LD: What did you learn?

RR: I learned about the weight of responsibility imposed by a client’s trust to stand in the well of a courtroom on their behalf. I learned about the importance of credibility in doing so. I learned you can disagree without having to be constantly disagreeable. You can forge relationships even with people who are on the other side of the bar. I'm proud to say I have developed relationships with people on the other side of cases where we fought hard and long. I want to practice with the best lawyers I can find, and I want to test myself against the best lawyers in the profession.

LD: What else has made your cases fulfilling?

RR: Whether you're trying a case in a big city or a small rural community, there's something common about a jury trial. You have to find a way to establish credibility in the courtroom with a judge you've never seen before and with a jury of people who come from that community.

LD: How do you do that?

RR: You have to be your authentic self. If I were to try to affect a voice mimicking those around me, I'd be phony and everybody in the room would know it. I tell them who I am and try to convey that I'm going to try to earn the right for them to listen to me. You have to earn your credibility, and there's a certain humility that comes with that.

LD: Tell me a bit about your substantial appellate practice.

RR: That's been a tremendously rewarding part of my career because it's gotten me in front of the Illinois Supreme Court on multiple occasions, as well as the highest courts in New York, Oregon, Maryland, Wisconsin and other states. I have argued repeatedly in various Federal Courts of Appeal.  I've had the same kind of national scope in my appellate practice as I have in my trial practice. The same amount of preparation and hard work is required. The burden of the client’s trust is the same. Your command of the facts and the law has to be complete.

LD: What are the differences between your trial practice and your appellate practice?

RR: Oral advocacy in an appellate case is not about arguing with anybody. The point is to try to persuade the bench to consider the path that's going to lead to the result that your client needs, while shaping the law in a rational way.

When I'm asked to talk about appellate advocacy, I always try to explain to people that a question from an appellate panel, even if it sounds hostile, is a gift. It tells you what the court's concerned about and gives you the opportunity to address that, which you should embrace. Once, a judge said, "It sounds like you expected that question." My response was, "Your Honor, I hoped for it.”

LD: How did you learn to look at appeals that way?

RR: The first time I argued in the 7th Circuit, I was interrupted between saying “good” and “morning.” I got questions nonstop, and they were not softballs. When my time ran out, the chief judge of the 7th Circuit looked down at me and he said, "Counsel, was there anything that you had wanted to say?" I smiled and I said, "As a matter of fact, there was, Your Honor.” He said, "Why don't you take a couple of minutes to say it?"

A question from an appellate panel, even if it sounds hostile, is a gift.

LD: That’s great.

RR: That was Judge Cummings.
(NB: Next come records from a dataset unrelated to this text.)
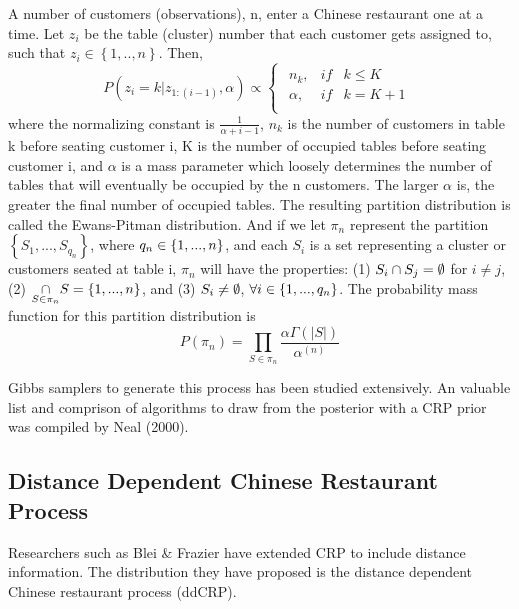 \noindent
A number of customers (observations), n, enter a Chinese restaurant one at a
time. Let $z_i$ be the table (cluster) number that each customer gets assigned
to, such that $z_i \in \left\{ 1,..,n \right\}$. Then,
\begin{equation}
  P(z_i=k|z_{1:(i-1)},\alpha) \propto 
  \begin{cases}
    \begin{array}{rll}
      n_k,    & if & k \le K\\
      \alpha, & if & k = K+1\\
    \end{array}
  \end{cases}
\end{equation}
where the normalizing constant is $\frac{1}{\alpha+i-1}$, $n_k$ is the number
of customers in table k before seating customer i, K is the number of occupied 
tables before seating customer i, and $\alpha$ is a mass parameter which 
loosely determines the number of tables that will eventually be occupied by 
the n customers. The larger $\alpha$ is, the greater the final number of 
occupied tables. The resulting partition distribution is called the 
Ewans-Pitman distribution. And if we let $\pi_n$ represent the partition
$\left\{S_1,...,S_{q_n}\right\}$, where $q_n \in \left \{1,...,n\right \}$, and each
$S_i$ is a set representing a cluster or customers seated at table i, $\pi_n$
will have the properties: (1) $S_i \cap S_j = \emptyset$ for $i \ne j$, 
(2) $\underset{S \in \pi_n}{\cap} S = \left \{ 1,...,n \right \}$, and (3) $S_i \ne \emptyset$, 
$\forall i \in \left \{ 1,...,q_n\right \}$. The probability mass function for this 
partition distribution is
\begin{equation}
  P(\pi_n) = \underset{S \in \pi_n}{\prod} 
             \frac{\alpha\Gamma(|S|)}{\alpha^{(n)}}
\end{equation}

\noindent
Gibbs samplers to generate this process has been studied extensively. 
An valuable list and comprison of algorithms to draw from the posterior with 
a CRP prior was compiled by Neal (2000).

\subsection{Distance Dependent Chinese Restaurant Process}
Researchers such as Blei \& Frazier have extended CRP to include 
distance information. The distribution they have proposed is the distance
dependent Chinese restaurant process (ddCRP). \\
He's going to live in my heart forever because, as a kid lawyer, he gave me that little bit of leeway.

LD: What continues to excite you every day about your practice? Has it changed since the beginning of your career?

RR: Having the privilege of representing a client in a system of justice I revere is what's motivated me through my entire career, and that'll never change for me. I was lucky to find that path early in life and commit to it. I’m proud that, from where I sit now, I can say that with conviction.

LD: What else are you proud of?

RR: I'm proud of my wife and my kids. I'm proud of the people that my kids have become. I'm proud of my grandchildren. My family has been central to me throughout my life. I'm proud of my professional life and what I've tried to achieve, but my family's always been first to me.